Working data
##############################
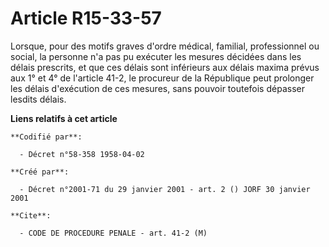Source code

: # Article R15-33-57

Lorsque, pour des motifs graves d'ordre médical, familial, professionnel ou social, la personne n'a pas pu exécuter les
mesures décidées dans les délais prescrits, et que ces délais sont inférieurs aux délais maxima prévus aux 1° et 4° de
l'article 41-2, le procureur de la République peut prolonger les délais d'exécution de ces mesures, sans pouvoir toutefois
dépasser lesdits délais.

**Liens relatifs à cet article**

	**Codifié par**:

	  - Décret n°58-358 1958-04-02

	**Créé par**:

	  - Décret n°2001-71 du 29 janvier 2001 - art. 2 () JORF 30 janvier 2001

	**Cite**:

	  - CODE DE PROCEDURE PENALE - art. 41-2 (M)
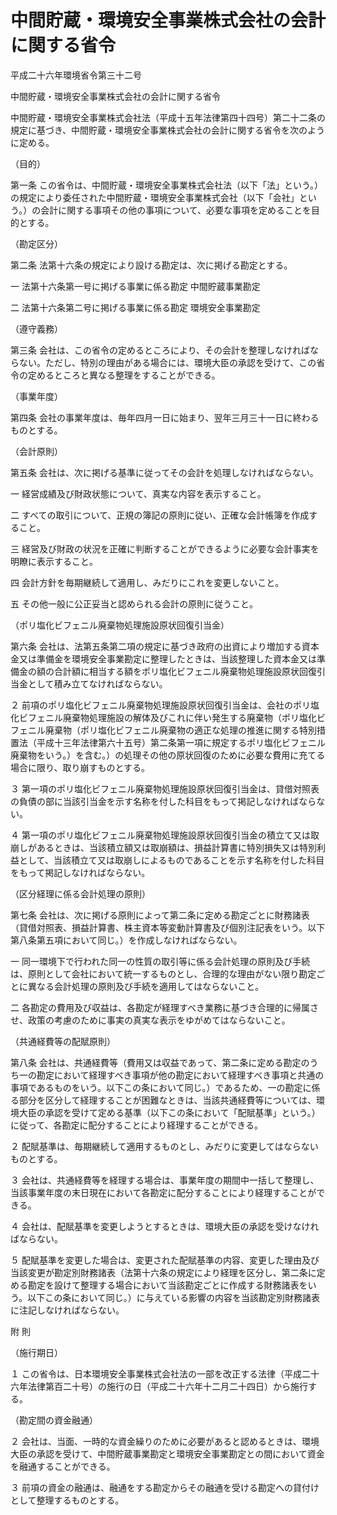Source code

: # 中間貯蔵・環境安全事業株式会社の会計に関する省令

平成二十六年環境省令第三十二号

中間貯蔵・環境安全事業株式会社の会計に関する省令

中間貯蔵・環境安全事業株式会社法（平成十五年法律第四十四号）第二十二条の規定に基づき、中間貯蔵・環境安全事業株式会社の会計に関する省令を次のように定める。

（目的）

第一条 この省令は、中間貯蔵・環境安全事業株式会社法（以下「法」という。）の規定により委任された中間貯蔵・環境安全事業株式会社（以下「会社」という。）の会計に関する事項その他の事項について、必要な事項を定めることを目的とする。

（勘定区分）

第二条 法第十六条の規定により設ける勘定は、次に掲げる勘定とする。

一 法第十六条第一号に掲げる事業に係る勘定 中間貯蔵事業勘定

二 法第十六条第二号に掲げる事業に係る勘定 環境安全事業勘定

（遵守義務）

第三条 会社は、この省令の定めるところにより、その会計を整理しなければならない。ただし、特別の理由がある場合には、環境大臣の承認を受けて、この省令の定めるところと異なる整理をすることができる。

（事業年度）

第四条 会社の事業年度は、毎年四月一日に始まり、翌年三月三十一日に終わるものとする。

（会計原則）

第五条 会社は、次に掲げる基準に従ってその会計を処理しなければならない。

一 経営成績及び財政状態について、真実な内容を表示すること。

二 すべての取引について、正規の簿記の原則に従い、正確な会計帳簿を作成すること。

三 経営及び財政の状況を正確に判断することができるように必要な会計事実を明瞭に表示すること。

四 会計方針を毎期継続して適用し、みだりにこれを変更しないこと。

五 その他一般に公正妥当と認められる会計の原則に従うこと。

（ポリ塩化ビフェニル廃棄物処理施設原状回復引当金）

第六条 会社は、法第五条第二項の規定に基づき政府の出資により増加する資本金又は準備金を環境安全事業勘定に整理したときは、当該整理した資本金又は準備金の額の合計額に相当する額をポリ塩化ビフェニル廃棄物処理施設原状回復引当金として積み立てなければならない。

２ 前項のポリ塩化ビフェニル廃棄物処理施設原状回復引当金は、会社のポリ塩化ビフェニル廃棄物処理施設の解体及びこれに伴い発生する廃棄物（ポリ塩化ビフェニル廃棄物（ポリ塩化ビフェニル廃棄物の適正な処理の推進に関する特別措置法（平成十三年法律第六十五号）第二条第一項に規定するポリ塩化ビフェニル廃棄物をいう。）を含む。）の処理その他の原状回復のために必要な費用に充てる場合に限り、取り崩すものとする。

３ 第一項のポリ塩化ビフェニル廃棄物処理施設原状回復引当金は、貸借対照表の負債の部に当該引当金を示す名称を付した科目をもって掲記しなければならない。

４ 第一項のポリ塩化ビフェニル廃棄物処理施設原状回復引当金の積立て又は取崩しがあるときは、当該積立額又は取崩額は、損益計算書に特別損失又は特別利益として、当該積立て又は取崩しによるものであることを示す名称を付した科目をもって掲記しなければならない。

（区分経理に係る会計処理の原則）

第七条 会社は、次に掲げる原則によって第二条に定める勘定ごとに財務諸表（貸借対照表、損益計算書、株主資本等変動計算書及び個別注記表をいう。以下第八条第五項において同じ。）を作成しなければならない。

一 同一環境下で行われた同一の性質の取引等に係る会計処理の原則及び手続は、原則として会社において統一するものとし、合理的な理由がない限り勘定ごとに異なる会計処理の原則及び手続を適用してはならないこと。

二 各勘定の費用及び収益は、各勘定が経理すべき業務に基づき合理的に帰属させ、政策の考慮のために事実の真実な表示をゆがめてはならないこと。

（共通経費等の配賦原則）

第八条 会社は、共通経費等（費用又は収益であって、第二条に定める勘定のうち一の勘定において経理すべき事項が他の勘定において経理すべき事項と共通の事項であるものをいう。以下この条において同じ。）であるため、一の勘定に係る部分を区分して経理することが困難なときは、当該共通経費等については、環境大臣の承認を受けて定める基準（以下この条において「配賦基準」という。）に従って、各勘定に配分することにより経理することができる。

２ 配賦基準は、毎期継続して適用するものとし、みだりに変更してはならないものとする。

３ 会社は、共通経費等を経理する場合は、事業年度の期間中一括して整理し、当該事業年度の末日現在において各勘定に配分することにより経理することができる。

４ 会社は、配賦基準を変更しようとするときは、環境大臣の承認を受けなければならない。

５ 配賦基準を変更した場合は、変更された配賦基準の内容、変更した理由及び当該変更が勘定別財務諸表（法第十六条の規定により経理を区分し、第二条に定める勘定を設けて整理する場合において当該勘定ごとに作成する財務諸表をいう。以下この条において同じ。）に与えている影響の内容を当該勘定別財務諸表に注記しなければならない。

附 則

（施行期日）

１ この省令は、日本環境安全事業株式会社法の一部を改正する法律（平成二十六年法律第百二十号）の施行の日（平成二十六年十二月二十四日）から施行する。

（勘定間の資金融通）

２ 会社は、当面、一時的な資金繰りのために必要があると認めるときは、環境大臣の承認を受けて、中間貯蔵事業勘定と環境安全事業勘定との間において資金を融通することができる。

３ 前項の資金の融通は、融通をする勘定からその融通を受ける勘定への貸付けとして整理するものとする。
##############################
Task to carry out
Within the listing above, locate the line containing "一 経営成績及び財政状態について、真実な内容を表示すること。" and the line containing "３ 第一項のポリ塩化ビフェニ". Reproduce those two lines and all lines between them exactly, with nothing added.

Answer to the problem
一 経営成績及び財政状態について、真実な内容を表示すること。

二 すべての取引について、正規の簿記の原則に従い、正確な会計帳簿を作成すること。

三 経営及び財政の状況を正確に判断することができるように必要な会計事実を明瞭に表示すること。

四 会計方針を毎期継続して適用し、みだりにこれを変更しないこと。

五 その他一般に公正妥当と認められる会計の原則に従うこと。

（ポリ塩化ビフェニル廃棄物処理施設原状回復引当金）

第六条 会社は、法第五条第二項の規定に基づき政府の出資により増加する資本金又は準備金を環境安全事業勘定に整理したときは、当該整理した資本金又は準備金の額の合計額に相当する額をポリ塩化ビフェニル廃棄物処理施設原状回復引当金として積み立てなければならない。

２ 前項のポリ塩化ビフェニル廃棄物処理施設原状回復引当金は、会社のポリ塩化ビフェニル廃棄物処理施設の解体及びこれに伴い発生する廃棄物（ポリ塩化ビフェニル廃棄物（ポリ塩化ビフェニル廃棄物の適正な処理の推進に関する特別措置法（平成十三年法律第六十五号）第二条第一項に規定するポリ塩化ビフェニル廃棄物をいう。）を含む。）の処理その他の原状回復のために必要な費用に充てる場合に限り、取り崩すものとする。

３ 第一項のポリ塩化ビフェニル廃棄物処理施設原状回復引当金は、貸借対照表の負債の部に当該引当金を示す名称を付した科目をもって掲記しなければならない。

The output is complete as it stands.